----- EXERCISE MATERIALS

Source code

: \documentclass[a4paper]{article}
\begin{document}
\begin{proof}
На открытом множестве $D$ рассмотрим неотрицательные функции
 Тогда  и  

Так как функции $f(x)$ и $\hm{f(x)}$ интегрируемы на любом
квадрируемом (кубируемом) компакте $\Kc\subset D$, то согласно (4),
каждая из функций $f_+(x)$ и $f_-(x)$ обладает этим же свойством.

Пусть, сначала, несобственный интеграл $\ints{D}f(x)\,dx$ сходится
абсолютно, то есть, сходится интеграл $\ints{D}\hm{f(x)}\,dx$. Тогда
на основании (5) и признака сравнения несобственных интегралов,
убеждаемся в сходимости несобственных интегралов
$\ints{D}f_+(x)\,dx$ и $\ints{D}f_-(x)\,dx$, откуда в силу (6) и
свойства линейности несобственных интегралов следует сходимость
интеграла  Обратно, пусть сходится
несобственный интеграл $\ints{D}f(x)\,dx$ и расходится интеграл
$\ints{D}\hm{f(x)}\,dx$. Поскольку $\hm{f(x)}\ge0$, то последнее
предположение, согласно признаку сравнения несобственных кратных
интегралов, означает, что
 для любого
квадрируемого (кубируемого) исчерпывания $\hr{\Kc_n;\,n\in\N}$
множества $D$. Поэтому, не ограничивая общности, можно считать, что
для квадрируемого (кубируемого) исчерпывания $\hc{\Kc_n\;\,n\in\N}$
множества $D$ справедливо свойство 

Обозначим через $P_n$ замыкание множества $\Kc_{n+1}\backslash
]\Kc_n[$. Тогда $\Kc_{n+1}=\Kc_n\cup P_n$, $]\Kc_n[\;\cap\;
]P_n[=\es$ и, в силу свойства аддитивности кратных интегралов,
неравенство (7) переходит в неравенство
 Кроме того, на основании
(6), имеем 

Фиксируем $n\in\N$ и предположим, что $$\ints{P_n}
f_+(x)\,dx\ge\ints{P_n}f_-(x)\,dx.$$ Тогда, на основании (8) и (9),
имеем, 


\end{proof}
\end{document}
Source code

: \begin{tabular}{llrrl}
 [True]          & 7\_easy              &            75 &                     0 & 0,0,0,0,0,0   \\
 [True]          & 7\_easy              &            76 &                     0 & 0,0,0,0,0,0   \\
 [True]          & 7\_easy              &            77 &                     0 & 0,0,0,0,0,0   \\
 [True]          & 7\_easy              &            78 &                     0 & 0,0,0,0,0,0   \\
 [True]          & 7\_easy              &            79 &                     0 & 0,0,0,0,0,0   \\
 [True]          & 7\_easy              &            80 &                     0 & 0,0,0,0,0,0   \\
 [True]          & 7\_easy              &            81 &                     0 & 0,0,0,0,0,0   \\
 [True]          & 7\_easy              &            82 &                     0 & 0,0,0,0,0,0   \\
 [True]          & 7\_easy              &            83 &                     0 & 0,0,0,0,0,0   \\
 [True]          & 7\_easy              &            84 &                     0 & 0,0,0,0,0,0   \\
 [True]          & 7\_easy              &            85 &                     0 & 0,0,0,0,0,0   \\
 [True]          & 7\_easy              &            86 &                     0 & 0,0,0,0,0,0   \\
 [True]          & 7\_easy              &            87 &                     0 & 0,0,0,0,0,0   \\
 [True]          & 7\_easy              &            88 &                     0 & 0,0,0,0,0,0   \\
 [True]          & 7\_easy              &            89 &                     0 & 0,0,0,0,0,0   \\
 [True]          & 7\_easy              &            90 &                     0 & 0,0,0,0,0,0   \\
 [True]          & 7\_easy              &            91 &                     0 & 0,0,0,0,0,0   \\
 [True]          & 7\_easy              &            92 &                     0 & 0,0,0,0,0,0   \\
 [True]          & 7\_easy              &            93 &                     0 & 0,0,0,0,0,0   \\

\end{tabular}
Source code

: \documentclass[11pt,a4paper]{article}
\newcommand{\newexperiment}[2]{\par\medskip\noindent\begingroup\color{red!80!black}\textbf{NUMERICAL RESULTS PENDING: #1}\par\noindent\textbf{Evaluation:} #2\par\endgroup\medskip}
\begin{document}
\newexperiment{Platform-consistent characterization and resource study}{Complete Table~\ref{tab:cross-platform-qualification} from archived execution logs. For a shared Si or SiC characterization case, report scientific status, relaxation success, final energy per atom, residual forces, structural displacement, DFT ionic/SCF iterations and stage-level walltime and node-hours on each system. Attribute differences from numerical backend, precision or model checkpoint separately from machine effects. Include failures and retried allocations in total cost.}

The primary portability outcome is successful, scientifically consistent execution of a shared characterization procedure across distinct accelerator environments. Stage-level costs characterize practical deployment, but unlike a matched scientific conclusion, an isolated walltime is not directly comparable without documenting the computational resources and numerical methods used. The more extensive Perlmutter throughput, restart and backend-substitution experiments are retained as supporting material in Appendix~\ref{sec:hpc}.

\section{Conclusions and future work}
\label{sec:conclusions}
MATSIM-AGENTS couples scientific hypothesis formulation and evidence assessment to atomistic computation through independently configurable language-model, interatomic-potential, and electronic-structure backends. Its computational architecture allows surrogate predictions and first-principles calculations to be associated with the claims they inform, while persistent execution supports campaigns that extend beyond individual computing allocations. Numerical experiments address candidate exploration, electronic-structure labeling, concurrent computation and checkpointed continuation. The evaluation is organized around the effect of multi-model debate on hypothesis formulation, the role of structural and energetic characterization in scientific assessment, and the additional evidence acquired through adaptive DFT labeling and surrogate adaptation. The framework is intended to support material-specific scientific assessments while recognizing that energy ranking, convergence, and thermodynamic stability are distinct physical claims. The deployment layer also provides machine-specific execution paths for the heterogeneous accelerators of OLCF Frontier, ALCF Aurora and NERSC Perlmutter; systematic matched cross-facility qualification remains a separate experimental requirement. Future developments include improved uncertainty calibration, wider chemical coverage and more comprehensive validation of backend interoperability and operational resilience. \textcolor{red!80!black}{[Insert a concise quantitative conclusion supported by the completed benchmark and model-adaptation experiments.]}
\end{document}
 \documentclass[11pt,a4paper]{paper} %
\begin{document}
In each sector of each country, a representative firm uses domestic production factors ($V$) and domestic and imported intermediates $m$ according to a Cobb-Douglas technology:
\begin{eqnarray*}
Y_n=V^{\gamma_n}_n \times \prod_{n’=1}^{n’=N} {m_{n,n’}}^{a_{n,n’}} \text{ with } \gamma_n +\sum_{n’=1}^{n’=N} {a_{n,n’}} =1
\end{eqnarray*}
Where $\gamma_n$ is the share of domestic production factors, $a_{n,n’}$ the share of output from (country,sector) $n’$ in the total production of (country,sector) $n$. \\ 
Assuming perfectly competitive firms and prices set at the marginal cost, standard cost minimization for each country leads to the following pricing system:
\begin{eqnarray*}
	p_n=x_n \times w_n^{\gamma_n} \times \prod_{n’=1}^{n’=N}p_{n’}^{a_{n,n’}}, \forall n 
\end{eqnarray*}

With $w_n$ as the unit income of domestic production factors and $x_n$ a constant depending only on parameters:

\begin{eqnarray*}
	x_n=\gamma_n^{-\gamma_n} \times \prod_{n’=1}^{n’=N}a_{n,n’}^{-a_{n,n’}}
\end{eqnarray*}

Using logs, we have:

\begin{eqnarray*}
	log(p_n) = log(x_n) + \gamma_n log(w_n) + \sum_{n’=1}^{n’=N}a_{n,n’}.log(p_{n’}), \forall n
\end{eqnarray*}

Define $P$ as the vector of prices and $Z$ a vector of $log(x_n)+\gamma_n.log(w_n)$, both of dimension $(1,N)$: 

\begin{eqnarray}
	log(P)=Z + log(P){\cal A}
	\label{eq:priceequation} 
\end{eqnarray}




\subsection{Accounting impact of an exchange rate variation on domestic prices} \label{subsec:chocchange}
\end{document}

----------
----- EXERCISE MATERIALS

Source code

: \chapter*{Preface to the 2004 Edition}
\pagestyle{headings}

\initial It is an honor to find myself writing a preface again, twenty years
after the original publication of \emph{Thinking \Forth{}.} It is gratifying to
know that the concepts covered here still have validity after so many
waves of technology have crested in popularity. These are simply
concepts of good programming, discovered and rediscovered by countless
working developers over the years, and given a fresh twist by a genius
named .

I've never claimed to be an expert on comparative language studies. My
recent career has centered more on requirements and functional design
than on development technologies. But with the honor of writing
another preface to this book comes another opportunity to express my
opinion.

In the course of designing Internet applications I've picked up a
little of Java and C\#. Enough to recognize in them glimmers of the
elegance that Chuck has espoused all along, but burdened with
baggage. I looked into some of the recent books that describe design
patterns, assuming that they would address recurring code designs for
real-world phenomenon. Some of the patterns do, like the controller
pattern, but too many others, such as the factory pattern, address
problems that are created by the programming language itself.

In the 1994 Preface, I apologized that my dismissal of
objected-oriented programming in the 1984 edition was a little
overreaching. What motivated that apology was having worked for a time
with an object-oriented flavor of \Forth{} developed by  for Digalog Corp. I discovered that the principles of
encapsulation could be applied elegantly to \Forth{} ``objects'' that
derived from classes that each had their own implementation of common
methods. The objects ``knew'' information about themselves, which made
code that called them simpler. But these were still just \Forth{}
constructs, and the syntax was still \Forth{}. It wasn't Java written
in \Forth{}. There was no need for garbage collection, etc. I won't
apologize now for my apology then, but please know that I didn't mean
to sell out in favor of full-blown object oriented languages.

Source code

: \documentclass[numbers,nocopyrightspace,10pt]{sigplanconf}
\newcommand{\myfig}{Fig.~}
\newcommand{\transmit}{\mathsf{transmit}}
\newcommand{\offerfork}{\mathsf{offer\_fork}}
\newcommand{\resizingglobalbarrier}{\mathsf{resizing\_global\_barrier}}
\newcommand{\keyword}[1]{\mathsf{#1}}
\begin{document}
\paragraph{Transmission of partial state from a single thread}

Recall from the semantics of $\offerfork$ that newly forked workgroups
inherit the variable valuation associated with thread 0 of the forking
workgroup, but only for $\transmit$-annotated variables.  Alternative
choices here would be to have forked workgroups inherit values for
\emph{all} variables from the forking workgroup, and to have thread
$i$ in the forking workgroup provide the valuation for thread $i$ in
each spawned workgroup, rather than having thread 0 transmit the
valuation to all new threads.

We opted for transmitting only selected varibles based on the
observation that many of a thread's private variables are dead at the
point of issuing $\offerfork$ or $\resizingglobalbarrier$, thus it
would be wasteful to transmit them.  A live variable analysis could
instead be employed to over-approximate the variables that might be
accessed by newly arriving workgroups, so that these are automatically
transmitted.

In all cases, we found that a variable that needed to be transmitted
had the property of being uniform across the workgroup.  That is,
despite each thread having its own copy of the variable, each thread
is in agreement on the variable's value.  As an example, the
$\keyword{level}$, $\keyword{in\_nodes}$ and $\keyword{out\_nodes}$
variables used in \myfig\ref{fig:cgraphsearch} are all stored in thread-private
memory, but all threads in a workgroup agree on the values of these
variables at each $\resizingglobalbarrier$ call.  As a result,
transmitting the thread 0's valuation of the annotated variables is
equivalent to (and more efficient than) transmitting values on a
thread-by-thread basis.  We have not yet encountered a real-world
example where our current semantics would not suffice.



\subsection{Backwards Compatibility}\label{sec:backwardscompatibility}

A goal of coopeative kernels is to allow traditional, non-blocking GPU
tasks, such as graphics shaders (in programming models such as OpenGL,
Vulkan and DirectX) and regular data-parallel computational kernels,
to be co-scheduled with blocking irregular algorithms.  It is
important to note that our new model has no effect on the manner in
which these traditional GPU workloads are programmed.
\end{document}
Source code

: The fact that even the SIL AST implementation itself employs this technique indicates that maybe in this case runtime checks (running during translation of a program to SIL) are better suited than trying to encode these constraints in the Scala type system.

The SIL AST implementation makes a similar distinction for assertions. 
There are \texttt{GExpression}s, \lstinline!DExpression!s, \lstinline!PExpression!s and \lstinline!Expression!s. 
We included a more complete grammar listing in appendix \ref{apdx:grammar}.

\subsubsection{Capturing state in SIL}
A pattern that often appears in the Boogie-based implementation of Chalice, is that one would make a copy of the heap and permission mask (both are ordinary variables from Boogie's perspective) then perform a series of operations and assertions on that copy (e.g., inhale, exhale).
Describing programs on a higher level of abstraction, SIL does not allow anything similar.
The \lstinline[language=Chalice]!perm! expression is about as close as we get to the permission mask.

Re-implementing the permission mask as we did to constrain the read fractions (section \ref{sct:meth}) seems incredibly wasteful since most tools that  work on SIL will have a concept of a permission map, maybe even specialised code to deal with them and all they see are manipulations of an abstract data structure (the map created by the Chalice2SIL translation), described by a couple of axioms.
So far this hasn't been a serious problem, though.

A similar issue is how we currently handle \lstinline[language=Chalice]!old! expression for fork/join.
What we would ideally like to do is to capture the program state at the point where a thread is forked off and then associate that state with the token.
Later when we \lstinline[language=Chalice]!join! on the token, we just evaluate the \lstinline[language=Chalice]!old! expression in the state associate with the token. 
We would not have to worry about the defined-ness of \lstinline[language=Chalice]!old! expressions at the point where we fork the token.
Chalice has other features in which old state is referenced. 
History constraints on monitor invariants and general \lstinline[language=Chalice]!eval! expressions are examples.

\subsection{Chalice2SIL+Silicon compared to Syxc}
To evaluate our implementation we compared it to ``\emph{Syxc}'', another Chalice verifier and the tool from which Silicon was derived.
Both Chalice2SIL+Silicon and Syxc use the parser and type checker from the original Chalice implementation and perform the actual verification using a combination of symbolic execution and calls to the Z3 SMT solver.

----------

### ACTIVITY:
Return every line holding the word "writing" from the records.

### RESULT OF THE EXERCISE:
\initial It is an honor to find myself writing a preface again, twenty years
than on development technologies. But with the honor of writing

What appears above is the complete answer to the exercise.